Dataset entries
=== Begin Enclosure ===

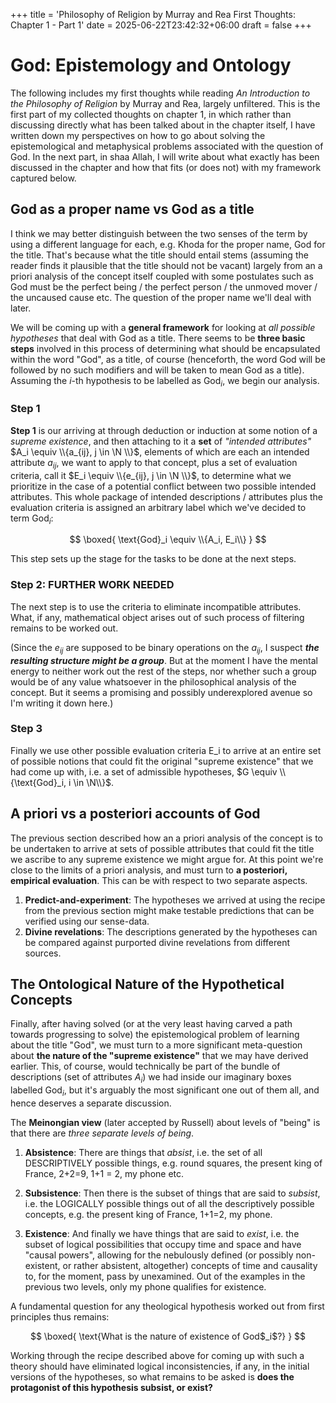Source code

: +++
title = 'Philosophy of Religion by Murray and Rea First Thoughts: Chapter 1 - Part 1'
date = 2025-06-22T23:42:32+06:00
draft = false
+++
# God: Epistemology and Ontology
The following includes my first thoughts while reading _An Introduction to the Philosophy of Religion_ by Murray and Rea, largely unfiltered. This is the first part of my collected thoughts on chapter 1, in which rather than discussing directly what has been talked about in the chapter itself, I have written down my perspectives on how to go about solving the epistemological and metaphysical problems associated with the question of God. In the next part, in shaa Allah, I will write about what exactly has been discussed in the chapter and how that fits (or does not) with my framework captured below.

## God as a proper name vs God as a title
I think we may better distinguish between the two senses of the term by using a different language for each, e.g. Khoda for the proper name, God for the title. That's because what the title should entail stems (assuming the reader finds it plausible that the title should not be vacant) largely from an a priori analysis of the concept itself coupled with some postulates such as God must be the perfect being / the perfect person / the unmoved mover / the uncaused cause etc. The question of the proper name we'll deal with later.

We will be coming up with a **general framework** for looking at _all possible hypotheses_ that deal with God as a title. There seems to be **three basic steps** involved in this process of determining what should be encapsulated within the word "God", as a title, of course (henceforth, the word God will be followed by no such modifiers and will be taken to mean God as a title). Assuming the $i$-th hypothesis to be labelled as $\text{God}_i$, we begin our analysis. 

### Step 1
**Step 1** is our arriving at through deduction or induction at some notion of a _supreme existence_, and then attaching to it a **set** of _"intended attributes"_ $A_i \equiv \\{a_{ij}, j \in \N \\}$, elements of which are each an intended attribute $a_{ij}$, we want to apply to that concept, plus a set of evaluation criteria, call it $E_i \equiv \\{e_{ij}, j \in \N \\}$, to determine what we prioritize in the case of a potential conflict between two possible intended attributes. This whole package of intended descriptions / attributes plus the evaluation criteria is assigned an arbitrary label which we've decided to term $\text{God}_i$: 

$$
\boxed{
\text{God}_i \equiv \\{A_i, E_i\\}
}
$$ 

This step sets up the stage for the tasks to be done at the next steps.

### Step 2: FURTHER WORK NEEDED
The next step is to use the criteria to eliminate incompatible attributes. What, if any, mathematical object arises out of such process of filtering remains to be worked out. 

(Since the $e_{ij}$ are supposed to be binary operations on the $a_{ij}$, I suspect ***the resulting structure might be a group***. But at the moment I have the mental energy to neither work out the rest of the steps, nor whether such a group would be of any value whatsoever in the philosophical analysis of the concept. But it seems a promising and possibly underexplored avenue so I'm writing it down here.)

### Step 3
Finally we use other possible evaluation criteria E_i to arrive at an entire set of possible notions that could fit the original "supreme existence" that we had come up with, i.e. a set of admissible hypotheses, $G \equiv \\{\text{God}_i, i \in \N\\}$.

## A priori vs a posteriori accounts of God 
The previous section described how an a priori analysis of the concept is to be undertaken to arrive at sets of possible attributes that could fit the title we ascribe to any supreme existence we might argue for. At this point we're close to the limits of a priori analysis, and must turn to **a posteriori, empirical evaluation**. This can be with respect to two separate aspects. 

1. **Predict-and-experiment**: The hypotheses we arrived at using the recipe from the previous section might make testable predictions that can be verified using our sense-data. 
2. **Divine revelations**: The descriptions generated by the hypotheses can be compared against purported divine revelations from different sources.

## The Ontological Nature of the Hypothetical Concepts
Finally, after having solved (or at the very least having carved a path towards progressing to solve) the epistemological problem of learning about the title "God", we must turn to a more significant meta-question about **the nature of the "supreme existence"** that we may have derived earlier. This, of course, would technically be part of the bundle of descriptions (set of attributes $A_i$) we had inside our imaginary boxes labelled $\text{God}_i$, but it's arguably the most significant one out of them all, and hence deserves a separate discussion. 

The **Meinongian view** (later accepted by Russell) about levels of "being" is that there are _three separate levels of being_. 

1. **Absistence**: There are things that _absist_, i.e. the set of all DESCRIPTIVELY possible things, e.g. round squares, the present king of France, 2+2=9, 1+1 = 2, my phone etc. 

2. **Subsistence**: Then there is the subset of things that are said to _subsist_, i.e. the LOGICALLY possible things out of all the descriptively possible concepts, e.g. the present king of France, 1+1=2, my phone. 

3. **Existence**: And finally we have things that are said to _exist_, i.e. the subset of logical possibilities that occupy time and space and have "causal powers", allowing for the nebulously defined (or possibly non-existent, or rather absistent, altogether) concepts of time and causality to, for the moment, pass by unexamined. Out of the examples in the previous two levels, only my phone qualifies for existence. 

A fundamental question for any theological hypothesis worked out from first principles thus remains: 

$$
\boxed{
\text{What is the nature of existence of God$_i$?}
}
$$

Working through the recipe described above for coming up with such a theory should have eliminated logical inconsistencies, if any, in the initial versions of the hypotheses, so what remains to be asked is **does the protagonist of this hypothesis subsist, or exist?**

=== End Enclosure ===

DIRECTIONS FOR THIS TASK
Begin at the line above that has "The following includes" and stop after the line that has "## God as a proper name vs God as a title", copying each line exactly and adding nothing else.

ANSWER SECTION
The following includes my first thoughts while reading _An Introduction to the Philosophy of Religion_ by Murray and Rea, largely unfiltered. This is the first part of my collected thoughts on chapter 1, in which rather than discussing directly what has been talked about in the chapter itself, I have written down my perspectives on how to go about solving the epistemological and metaphysical problems associated with the question of God. In the next part, in shaa Allah, I will write about what exactly has been discussed in the chapter and how that fits (or does not) with my framework captured below.

## God as a proper name vs God as a title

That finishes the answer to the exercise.